After sighing, I started the list, pros first.
Nice
Cute
Close to his family
A good dad
Good kisser
Good friend
Hard worker
Likes having fun
I stopped. “This is too easy.”
“You haven’t gotten to the cons side yet.”
I added five more things to the pros side and drew a line down the middle of the page. All right. Cons.
And my eyes filled with tears. The words burned as I wrote. I worked my way down in slow, careful letters.
Avoids me
Peyton crawled over and put her arm around me. The bullet points felt a little like real bullets.
Asks other girls to parties
I shook my head and wrote again.
Cheated on me
I added,
once.
I squirmed away from Peyton, feeling feverish, feeling, I don’t know, crazy. “I don’t want to break up with him.”
“Don’t you want to be happy? I hate seeing you like this.”

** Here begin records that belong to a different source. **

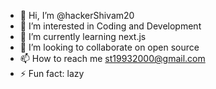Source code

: - 👋 Hi, I’m @hackerShivam20
- 👀 I’m interested in Coding and Development
- 🌱 I’m currently learning next.js
- 💞️ I’m looking to collaborate on open source
- 📫 How to reach me st19932000@gmail.com
- ⚡ Fun fact: lazy

<!---
hackerShivam20/hackerShivam20 is a ✨ special ✨ repository because its `README.md` (this file) appears on your GitHub profile.
You can click the Preview link to take a look at your changes.
--->
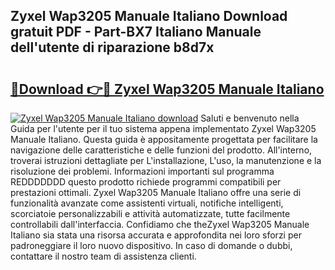 ## Zyxel Wap3205 Manuale Italiano Download gratuit PDF - Part-BX7 Italiano Manuale dell'utente di riparazione b8d7x

# <h2><a href="http://dfb9a4f.blite.top/?on=Zyxel+Wap3205+Manuale+Italiano">🔗Download 👉🔴 Zyxel Wap3205 Manuale Italiano</a></h2>

[![Zyxel Wap3205 Manuale Italiano download](https://i.imgur.com/lujVjoI.png)](http://dfb9a4f.blite.top/?on=Zyxel+Wap3205+Manuale+Italiano)
Saluti e benvenuto nella Guida per l'utente per il tuo sistema appena implementato Zyxel Wap3205 Manuale Italiano. Questa guida è appositamente progettata per facilitare la navigazione delle caratteristiche e delle funzioni del prodotto. All'interno, troverai istruzioni dettagliate per L'installazione, L'uso, la manutenzione e la risoluzione dei problemi. Informazioni importanti sul programma REDDDDDDD questo prodotto richiede programmi compatibili per prestazioni ottimali. Zyxel Wap3205 Manuale Italiano offre una serie di funzionalità avanzate come assistenti virtuali, notifiche intelligenti, scorciatoie personalizzabili e attività automatizzate, tutte facilmente controllabili dall'interfaccia. Confidiamo che theZyxel Wap3205 Manuale Italiano sia stata una risorsa accurata e approfondita nei loro sforzi per padroneggiare il loro nuovo dispositivo. In caso di domande o dubbi, contattare il nostro team di assistenza clienti.
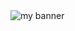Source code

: <img src="https://www.canva.com/design/DAF2SOa5NwA/oZVKuL92rurByhb1AcK3Iw/edit?utm_content=DAF2SOa5NwA&utm_campaign=designshare&utm_medium=link2&utm_source=sharebutton" alt="my banner">
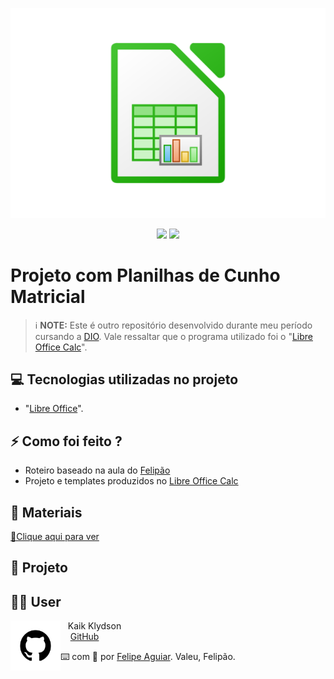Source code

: <p align="center">
<img 
    src="./LibreOffice_Calc-Logo.wine.png"
    width="600"
    />
</p>

<p align="center">
<img 
    src="https://img.shields.io/badge/_PLANILHA_INTELIGENTE-008000">
    </a>
<img 
   src="https://img.shields.io/badge/_SHEETS,_RANGE,_E_MAIS-4B0082" 
     />
</p>

</div>

# Projeto com Planilhas de Cunho Matricial

 > ℹ️ **NOTE:** Este é outro repositório desenvolvido durante meu período cursando a [DIO](https://dio.me).
> Vale ressaltar que o programa utilizado foi o "[Libre Office Calc](https://pt-br.libreoffice.org)".

## 💻 Tecnologias utilizadas no projeto
- "[Libre Office](https://pt-br.libreoffice.org)".


## ⚡ Como foi feito ?

- Roteiro baseado na aula do [Felipão](https://github.com/felipeAguiarCode)
- Projeto e templates produzidos no [Libre Office Calc](https://pt-br.libreoffice.org)


## 👀 Materiais

<a href="https://github.com/Caspioif/Caspioif/blob/4945baf15c61a36cad1179ea8ae38be887940885/Material" title="View PDF now"> 📕Clique aqui para ver</a>

## 👀 Projeto


## 👨‍💻 User

<p>
    <img 
      align=left 
      margin=10 
      width=80 
      src="git.png"
    />
    <p>&nbsp&nbsp&nbspKaik Klydson<br>
    &nbsp&nbsp&nbsp
    <a 
        href="https://github.com/Caspioif">
        GitHub
    </a>

⌨️ com 💜 por [Felipe Aguiar](https://github.com/felipeAguiarCode).
Valeu, Felipão.
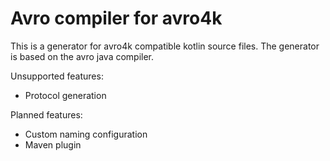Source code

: # Avro compiler for avro4k

This is a generator for avro4k compatible kotlin source files. The generator is based on 
the avro java compiler.

Unsupported features:
- Protocol generation

Planned features:
- Custom naming configuration
- Maven plugin
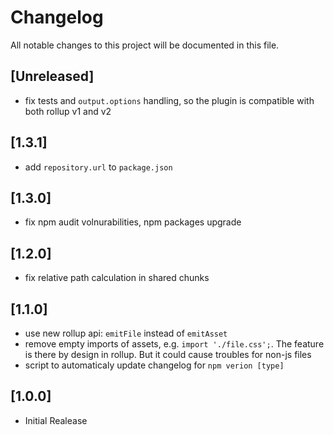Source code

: # Changelog
All notable changes to this project will be documented in this file.

## [Unreleased]
 - fix tests and `output.options` handling, so the plugin is compatible with both rollup v1 and v2

## [1.3.1]
 - add `repository.url` to `package.json`

## [1.3.0]
 - fix npm audit volnurabilities, npm packages upgrade

## [1.2.0]
 - fix relative path calculation in shared chunks

## [1.1.0]
 - use new rollup api: `emitFile` instead of `emitAsset`
 - remove empty imports of assets, e.g. `import './file.css';`.
    The feature is there by design in rollup. But it could cause troubles for non-js files
 - script to automaticaly update changelog for `npm verion [type]`

## [1.0.0]
 - Initial Realease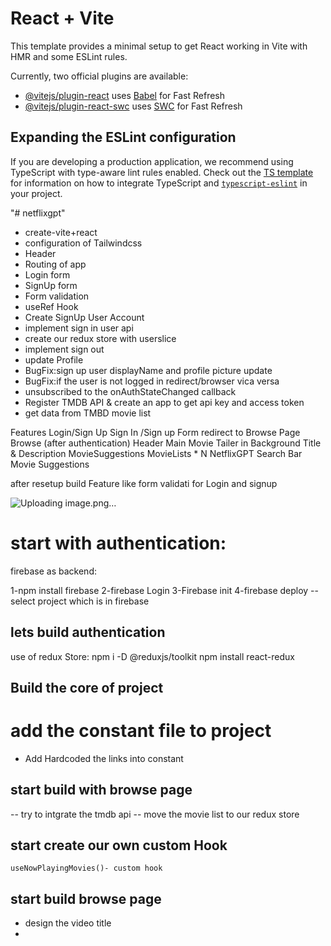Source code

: 

# React + Vite

This template provides a minimal setup to get React working in Vite with HMR and some ESLint rules.

Currently, two official plugins are available:

- [@vitejs/plugin-react](https://github.com/vitejs/vite-plugin-react/blob/main/packages/plugin-react) uses [Babel](https://babeljs.io/) for Fast Refresh
- [@vitejs/plugin-react-swc](https://github.com/vitejs/vite-plugin-react/blob/main/packages/plugin-react-swc) uses [SWC](https://swc.rs/) for Fast Refresh

## Expanding the ESLint configuration

If you are developing a production application, we recommend using TypeScript with type-aware lint rules enabled. Check out the [TS template](https://github.com/vitejs/vite/tree/main/packages/create-vite/template-react-ts) for information on how to integrate TypeScript and [`typescript-eslint`](https://typescript-eslint.io) in your project.

"# netflixgpt" 

  - create-vite+react
  - configuration of Tailwindcss
  - Header
  - Routing of app
  - Login form
  - SignUp form
  - Form validation
  - useRef Hook
  - Create SignUp User Account
  - implement sign in user api
  - create our redux store with userslice
  - implement sign out
  - update Profile
  - BugFix:sign up user displayName and profile picture update
  - BugFix:if the user is not logged in redirect/browser vica versa
  - unsubscribed to the onAuthStateChanged callback
  - Register TMDB API & create an app to get api key and access token
  - get data from TMBD movie list

Features
    Login/Sign Up
    Sign In /Sign up Form
      redirect to Browse Page
      Browse (after authentication)
    Header
    Main Movie
        Tailer in Background
        Title & Description
        MovieSuggestions
        MovieLists * N
       NetflixGPT
    Search Bar
    Movie Suggestions


after resetup build Feature like form validati for Login and signup

![Uploading image.png…]()


# start with authentication:

   firebase as backend:
     
   1-npm install firebase
   2-firebase Login
   3-Firebase init
   4-firebase deploy
     --select project which is in firebase

## lets build authentication    

   use of redux Store: 
     npm i -D @reduxjs/toolkit
     npm install react-redux
    
## Build the core of project

# add the constant file to project
  - Add Hardcoded the links into constant

## start build with browse page
  -- try to intgrate the tmdb api
  -- move the movie list to our redux store

## start create our own custom Hook
    useNowPlayingMovies()- custom hook

## start build browse page
   - design the video title
   - 
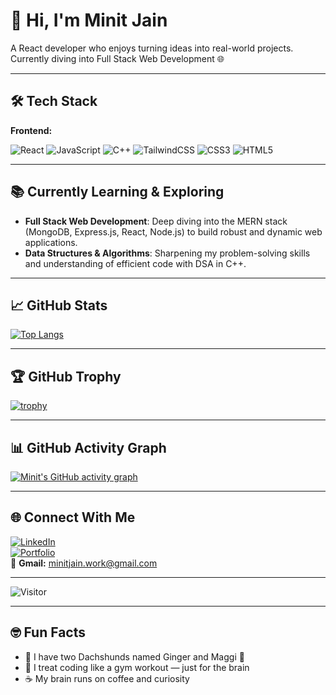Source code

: # 👋 Hi, I'm Minit Jain

A React developer who enjoys turning ideas into real-world projects.  
Currently diving into Full Stack Web Development 🌐

---

## 🛠️ Tech Stack

**Frontend:**

![React](https://img.shields.io/badge/-React-20232A?style=flat&logo=react)
![JavaScript](https://img.shields.io/badge/-JavaScript-F7DF1E?style=flat&logo=javascript&logoColor=black)
![C++](https://img.shields.io/badge/-C++-00599C?style=flat&logo=c%2B%2B&logoColor=white)
![TailwindCSS](https://img.shields.io/badge/-TailwindCSS-38B2AC?style=flat&logo=tailwind-css&logoColor=white)
![CSS3](https://img.shields.io/badge/-CSS3-1572B6?style=flat&logo=css3)
![HTML5](https://img.shields.io/badge/-HTML5-E34F26?style=flat&logo=html5&logoColor=white)

---

## 📚 Currently Learning & Exploring

- **Full Stack Web Development**: Deep diving into the MERN stack (MongoDB, Express.js, React, Node.js) to build robust and dynamic web applications.  
- **Data Structures & Algorithms**: Sharpening my problem-solving skills and understanding of efficient code with DSA in C++.

---

## 📈 GitHub Stats

[![Top Langs](https://github-readme-stats.vercel.app/api/top-langs/?username=minitjain&layout=compact&theme=tokyonight)](https://github.com/minitjain)

---

## 🏆 GitHub Trophy

[![trophy](https://github-profile-trophy.vercel.app/?username=minitjain&theme=radical)](https://github.com/ryo-ma/github-profile-trophy)

---

## 📊 GitHub Activity Graph

[![Minit's GitHub activity graph](https://github-readme-activity-graph.vercel.app/graph?username=minitjain&theme=react-dark)](https://github.com/ashutosh00710/github-readme-activity-graph)

---

## 🌐 Connect With Me

[![LinkedIn](https://img.shields.io/badge/-LinkedIn-blue?style=flat&logo=linkedin&logoColor=white)](https://www.linkedin.com/in/minitjain/)  
[![Portfolio](https://img.shields.io/badge/-Portfolio-000?style=flat&logo=vercel&logoColor=white)](https://vercel.com/minitjainworkgmailcoms-projects)  
📧 **Gmail:** [minitjain.work@gmail.com](mailto:minitjain.work@gmail.com)

---

![Visitor](https://komarev.com/ghpvc/?username=minitjain&color=blue)

---

## 🤓 Fun Facts

- 🐾 I have two Dachshunds named Ginger and Maggi 🐶  
- 🧠 I treat coding like a gym workout — just for the brain  
- ☕ My brain runs on coffee and curiosity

“Yes. I’m happy with Danny.”
“Are you really?”
“Yes.”
Peyton just looked at me then. I grabbed the remote and flipped channels until I found a reality show—stupid drama to make mine seem small. I scribbled the cons side of the list until the pen caught in the middle and ripped the paper, leaving a stripe of ink on my knee.
Day 17
Karma was at the game a week later.
She trudged to an open spot on the sidelines, baby carrier on one arm, two bags and a blanket on the other. After a long process of shedding her things, she tightened a gray sweater around her waist and rocked the carrier with one foot. Scanned the field. Danny shocked us both by running up for a kiss right before kickoff. His jersey blocked my view. A white number 30.